SUPPLIED RECORDS:
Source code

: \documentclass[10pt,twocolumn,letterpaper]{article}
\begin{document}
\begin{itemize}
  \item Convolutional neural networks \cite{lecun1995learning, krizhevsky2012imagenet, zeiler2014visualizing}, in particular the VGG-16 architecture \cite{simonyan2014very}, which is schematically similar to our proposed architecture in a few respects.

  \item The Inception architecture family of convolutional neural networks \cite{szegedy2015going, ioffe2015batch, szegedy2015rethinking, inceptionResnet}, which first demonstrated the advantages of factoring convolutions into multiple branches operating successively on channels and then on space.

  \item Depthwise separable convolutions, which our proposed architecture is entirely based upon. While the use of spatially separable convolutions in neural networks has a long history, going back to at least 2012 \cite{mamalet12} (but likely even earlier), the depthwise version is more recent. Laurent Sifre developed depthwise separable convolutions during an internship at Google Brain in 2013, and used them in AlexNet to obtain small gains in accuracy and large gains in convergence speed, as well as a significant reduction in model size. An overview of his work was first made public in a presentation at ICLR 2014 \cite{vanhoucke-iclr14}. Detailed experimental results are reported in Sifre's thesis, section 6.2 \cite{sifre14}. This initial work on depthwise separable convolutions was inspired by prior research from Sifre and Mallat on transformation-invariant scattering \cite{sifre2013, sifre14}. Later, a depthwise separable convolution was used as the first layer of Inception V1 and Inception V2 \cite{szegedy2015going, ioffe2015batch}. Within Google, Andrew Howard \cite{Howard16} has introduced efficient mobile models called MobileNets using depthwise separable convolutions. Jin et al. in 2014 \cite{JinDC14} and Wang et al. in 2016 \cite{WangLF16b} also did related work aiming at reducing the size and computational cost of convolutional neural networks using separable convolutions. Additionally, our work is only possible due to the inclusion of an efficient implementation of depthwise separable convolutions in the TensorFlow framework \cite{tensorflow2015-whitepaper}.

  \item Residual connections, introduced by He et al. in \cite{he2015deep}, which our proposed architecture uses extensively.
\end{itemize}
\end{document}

TASK INSTRUCTIONS:
The first line of the records and every line down to the line with "then on space." must be quoted exactly; leave out all else.

WRITTEN REPLY:
Source code

: \documentclass[10pt,twocolumn,letterpaper]{article}
\begin{document}
\begin{itemize}
  \item Convolutional neural networks \cite{lecun1995learning, krizhevsky2012imagenet, zeiler2014visualizing}, in particular the VGG-16 architecture \cite{simonyan2014very}, which is schematically similar to our proposed architecture in a few respects.

  \item The Inception architecture family of convolutional neural networks \cite{szegedy2015going, ioffe2015batch, szegedy2015rethinking, inceptionResnet}, which first demonstrated the advantages of factoring convolutions into multiple branches operating successively on channels and then on space.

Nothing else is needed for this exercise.